§ **Your assignment**:
Out of the data below, copy every line with the string "constants".

Source texts of formatted documents:
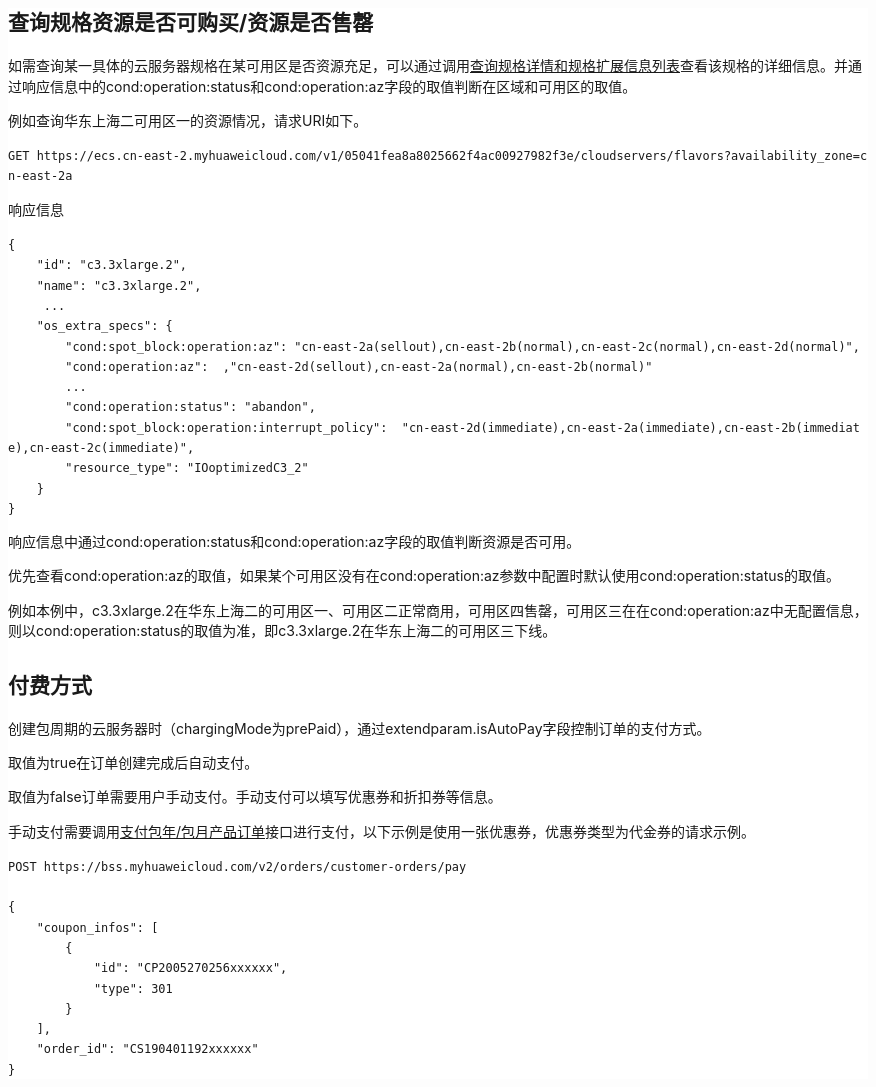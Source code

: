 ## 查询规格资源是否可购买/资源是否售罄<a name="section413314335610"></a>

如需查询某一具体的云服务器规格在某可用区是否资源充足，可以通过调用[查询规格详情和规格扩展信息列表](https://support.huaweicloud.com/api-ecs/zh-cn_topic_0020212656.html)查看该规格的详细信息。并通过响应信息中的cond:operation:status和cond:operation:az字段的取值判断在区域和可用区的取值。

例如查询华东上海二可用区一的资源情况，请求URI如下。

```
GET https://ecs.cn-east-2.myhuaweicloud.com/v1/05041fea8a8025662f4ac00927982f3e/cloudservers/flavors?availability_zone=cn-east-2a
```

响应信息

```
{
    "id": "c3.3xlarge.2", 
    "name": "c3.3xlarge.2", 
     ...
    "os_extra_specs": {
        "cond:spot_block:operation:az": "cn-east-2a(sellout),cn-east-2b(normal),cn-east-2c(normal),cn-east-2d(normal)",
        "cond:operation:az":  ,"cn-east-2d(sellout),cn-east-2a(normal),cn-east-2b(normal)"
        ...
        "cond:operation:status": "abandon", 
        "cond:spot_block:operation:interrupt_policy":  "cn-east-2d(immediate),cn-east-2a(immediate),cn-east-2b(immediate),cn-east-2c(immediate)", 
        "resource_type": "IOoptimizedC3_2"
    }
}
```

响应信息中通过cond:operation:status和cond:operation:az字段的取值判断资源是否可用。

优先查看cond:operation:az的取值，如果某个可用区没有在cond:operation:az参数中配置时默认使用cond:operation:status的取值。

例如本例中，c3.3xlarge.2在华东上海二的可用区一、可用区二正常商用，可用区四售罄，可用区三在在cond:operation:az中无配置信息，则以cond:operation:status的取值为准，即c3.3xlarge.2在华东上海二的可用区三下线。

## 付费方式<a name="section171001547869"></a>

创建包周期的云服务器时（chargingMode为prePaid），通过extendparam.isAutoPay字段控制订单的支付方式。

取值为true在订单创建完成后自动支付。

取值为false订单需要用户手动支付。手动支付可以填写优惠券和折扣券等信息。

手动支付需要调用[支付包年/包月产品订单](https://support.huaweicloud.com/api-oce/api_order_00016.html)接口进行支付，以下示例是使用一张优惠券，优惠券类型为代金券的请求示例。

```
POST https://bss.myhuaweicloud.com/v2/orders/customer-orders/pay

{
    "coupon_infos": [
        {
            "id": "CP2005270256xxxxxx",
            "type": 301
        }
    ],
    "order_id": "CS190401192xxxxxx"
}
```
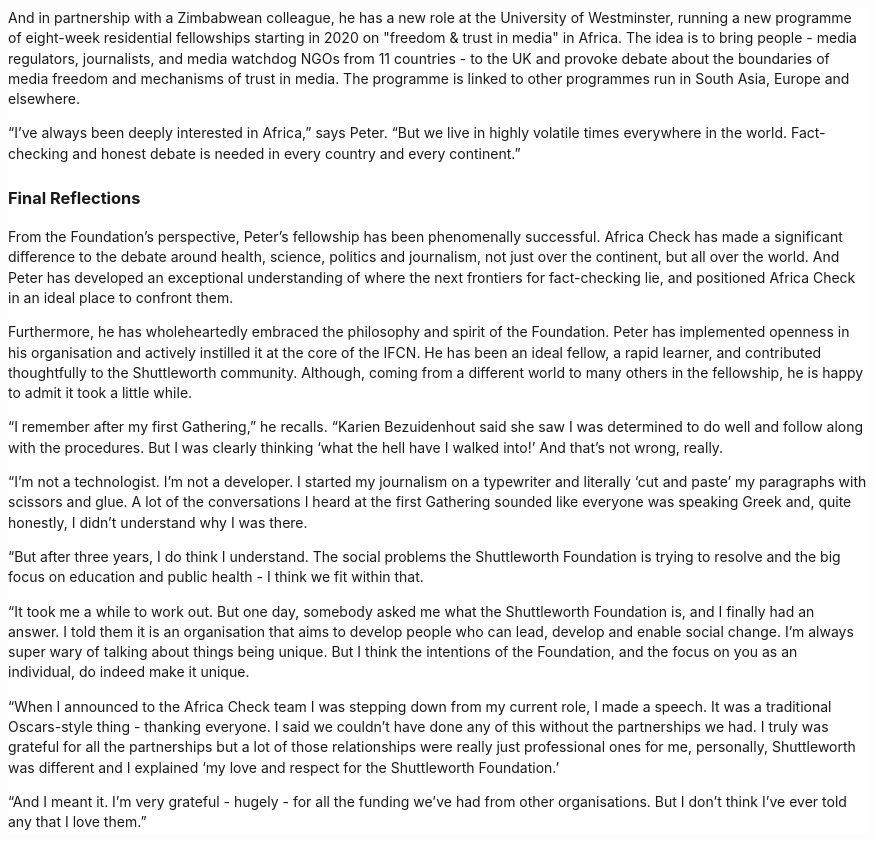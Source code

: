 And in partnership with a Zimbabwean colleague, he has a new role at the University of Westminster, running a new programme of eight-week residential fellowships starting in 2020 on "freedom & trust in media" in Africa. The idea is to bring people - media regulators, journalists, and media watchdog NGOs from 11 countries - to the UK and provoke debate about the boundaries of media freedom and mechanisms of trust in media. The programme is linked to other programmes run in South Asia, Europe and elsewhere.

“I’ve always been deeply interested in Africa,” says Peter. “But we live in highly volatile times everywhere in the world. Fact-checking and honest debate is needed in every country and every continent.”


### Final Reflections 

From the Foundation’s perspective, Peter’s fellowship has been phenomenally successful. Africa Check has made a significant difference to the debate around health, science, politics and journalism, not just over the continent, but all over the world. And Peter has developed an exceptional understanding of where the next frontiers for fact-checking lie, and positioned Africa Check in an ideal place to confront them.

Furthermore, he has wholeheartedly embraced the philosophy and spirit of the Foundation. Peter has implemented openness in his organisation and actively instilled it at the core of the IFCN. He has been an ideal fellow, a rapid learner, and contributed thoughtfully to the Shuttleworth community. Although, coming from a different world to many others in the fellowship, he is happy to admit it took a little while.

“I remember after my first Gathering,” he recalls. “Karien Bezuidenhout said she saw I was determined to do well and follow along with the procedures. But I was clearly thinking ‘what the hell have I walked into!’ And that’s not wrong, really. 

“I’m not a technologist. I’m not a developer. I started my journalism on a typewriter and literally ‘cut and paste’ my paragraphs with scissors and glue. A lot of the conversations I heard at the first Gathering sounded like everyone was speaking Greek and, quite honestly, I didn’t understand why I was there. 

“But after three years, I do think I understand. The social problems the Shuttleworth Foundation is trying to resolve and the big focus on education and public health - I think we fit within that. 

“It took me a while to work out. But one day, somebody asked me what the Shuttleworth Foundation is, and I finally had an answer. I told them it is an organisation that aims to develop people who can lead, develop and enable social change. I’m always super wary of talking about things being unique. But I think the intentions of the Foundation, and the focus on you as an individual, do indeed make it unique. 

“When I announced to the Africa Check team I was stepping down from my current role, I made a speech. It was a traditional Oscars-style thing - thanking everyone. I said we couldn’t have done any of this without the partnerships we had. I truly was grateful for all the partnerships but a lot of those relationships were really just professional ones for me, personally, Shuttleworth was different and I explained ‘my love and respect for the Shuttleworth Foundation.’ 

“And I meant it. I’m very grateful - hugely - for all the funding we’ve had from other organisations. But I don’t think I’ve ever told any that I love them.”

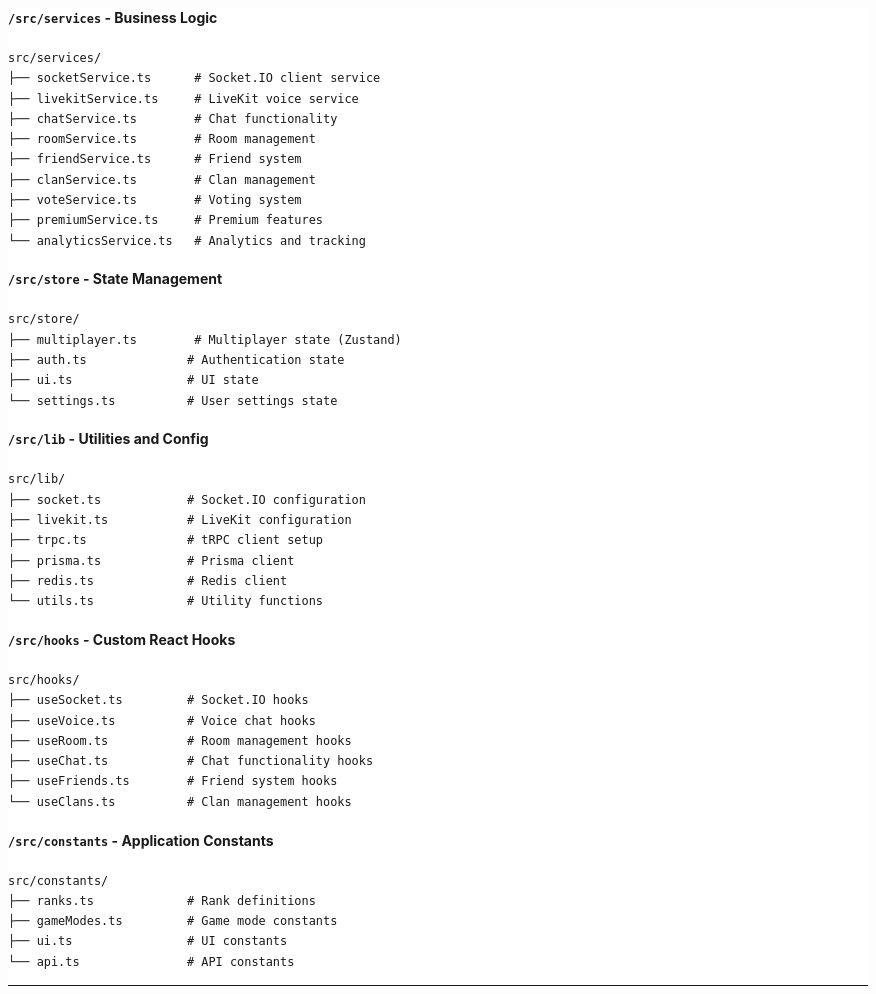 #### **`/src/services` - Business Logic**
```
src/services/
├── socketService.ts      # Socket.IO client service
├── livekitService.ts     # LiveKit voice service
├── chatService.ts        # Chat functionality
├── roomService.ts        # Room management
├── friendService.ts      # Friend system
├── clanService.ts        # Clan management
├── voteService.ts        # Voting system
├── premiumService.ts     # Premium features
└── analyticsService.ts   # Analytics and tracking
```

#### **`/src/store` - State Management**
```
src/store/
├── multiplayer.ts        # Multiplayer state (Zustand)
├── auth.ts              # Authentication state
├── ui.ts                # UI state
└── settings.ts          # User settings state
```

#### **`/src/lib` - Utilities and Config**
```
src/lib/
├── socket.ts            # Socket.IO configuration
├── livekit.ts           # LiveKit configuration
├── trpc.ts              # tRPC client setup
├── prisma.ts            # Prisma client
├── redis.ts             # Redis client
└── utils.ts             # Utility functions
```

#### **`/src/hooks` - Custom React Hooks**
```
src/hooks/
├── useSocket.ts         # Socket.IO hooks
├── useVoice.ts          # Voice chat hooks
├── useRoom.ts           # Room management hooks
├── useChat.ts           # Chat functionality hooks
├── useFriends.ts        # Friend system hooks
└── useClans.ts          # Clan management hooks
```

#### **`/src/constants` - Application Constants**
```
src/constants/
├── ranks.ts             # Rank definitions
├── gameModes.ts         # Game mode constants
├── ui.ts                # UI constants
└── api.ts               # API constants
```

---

§ **Result for this exercise**:
#### **`/src/constants` - Application Constants**
src/constants/
├── gameModes.ts         # Game mode constants
├── ui.ts                # UI constants
└── api.ts               # API constants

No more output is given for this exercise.